After the 10pm news on the evening of the 24th, I started my trek home along I-90 in Cleveland then south on I-71. The snow depth was approaching a foot. It was a heavy, wet snow. I hit something buried in the snow on the interstate which flattened my right front tire. I literally drove on the rim the entire way home because I didn't want to risk stopping on the side of the road assuming I could find it. Countless cars and trucks trying to find the easiest path to take without losing control. Our top speed was 25 mph for 40 miles. After about 20 miles on the interstate, I decided to take a state route home. If I needed to stop, I'd rather do it on a road that had strip malls and small businesses. If I needed to call a family member to pick me up, better to do it from a parking lot than on the side of a major interstate with Tractor Trailers bearing down on you.
The temperatures at 850 mB (5000 feet) were very cold across the Great Lakes. Notice how the core of the cold evolved and tracked west to east from early on the 23rd shortly before the snow began.
The 850 mB temperatures today are similar to the late April 24th reading: -7 to -9.
The difference is we don't have a major synoptic storm system today to produce widespread heavy snow this time around.

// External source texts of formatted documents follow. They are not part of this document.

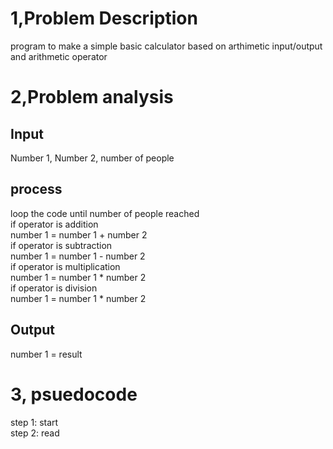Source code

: # 1,Problem Description
program to make a simple basic calculator based on arthimetic input/output and arithmetic operator
# 2,Problem analysis
## Input
Number 1, Number 2, number of people
## process
loop the code until number of people reached </br>
if operator is addition </br>
number 1 = number 1 + number 2 </br>
if operator is subtraction </br>
number 1 = number 1 - number 2 </br> 
if operator is multiplication </br>
number 1 = number 1 * number 2 </br>
if operator is division</br>
number 1 = number 1 * number 2 </br>
## Output
number 1 = result
# 3, psuedocode
step 1: start </br>
step 2: read 


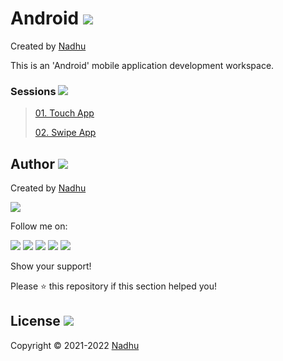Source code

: # Android <img src="https://github.com/iamnadhu/Android-N14/blob/master/Resources/android-icon.png">
Created by [Nadhu](https://github.com/iamnadhu)

This is an 'Android' mobile application development workspace.


### Sessions <img src="https://github.com/iamnadhu/Android-N14/blob/master/Resources/sessions-icon.png">
>
> [01. Touch App](https://github.com/iamnadhu/Android-N14)
>
> [02. Swipe App](https://github.com/iamnadhu/Android-N14)
>


## Author [<img src="https://github.com/iamnadhu/Android-N14/blob/master/Resources/auther-icon.png">](https://github.com/iamnadhu)
Created by [Nadhu](https://github.com/iamnadhu)

[<img src="https://github.com/iamnadhu/Android-N14/blob/master/Resources/nadhu-icon.jpg">](https://github.com/iamnadhu)

Follow me on: 

[<img src="https://github.com/iamnadhu/Android-N14/blob/master/Resources/telegram-icon.png">](https://t.me/iamnadhu)
[<img src="https://github.com/iamnadhu/Android-N14/blob/master/Resources/instagram-icon.png">](https://www.instagram.com/iamnadhu/)
[<img src="https://github.com/iamnadhu/Android-N14/blob/master/Resources/whatsapp-icon.png">](https://api.whatsapp.com/send?phone=917293451396&lang=en)
[<img src="https://github.com/iamnadhu/Android-N14/blob/master/Resources/linkedin-icon.png">](https://www.linkedin.com/in/iamnadhu/)
[<img src="https://github.com/iamnadhu/Android-N14/blob/master/Resources/facebook-icon.png">](https://www.facebook.com/iamnadhu/)


Show your support!

Please ⭐️   this repository if this section helped you!


## License <img src="https://github.com/iamnadhu/Android-N14/blob/master/Resources/license-icon.png">
Copyright © 2021-2022 [Nadhu](https://github.com/iamnadhu)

Radar image from 7:45am on April 23, 2015 for northern Ohio
The 2005 event developed as a east coast low which retrograded west continued to expand both at the surface and in the upper levels. By the 26th, it was absorbed into the mid-latitude trough in the middle of the US.
The last 12 days of April ranged from lower 80s on the 19th to snow by the 23rd. By the 26th, daytime temperatures rose into the 60s with the majority of the snowfall melted away.
I wish we had photos of the May 10th snow back in 1907..the latest snow on record in Cleveland.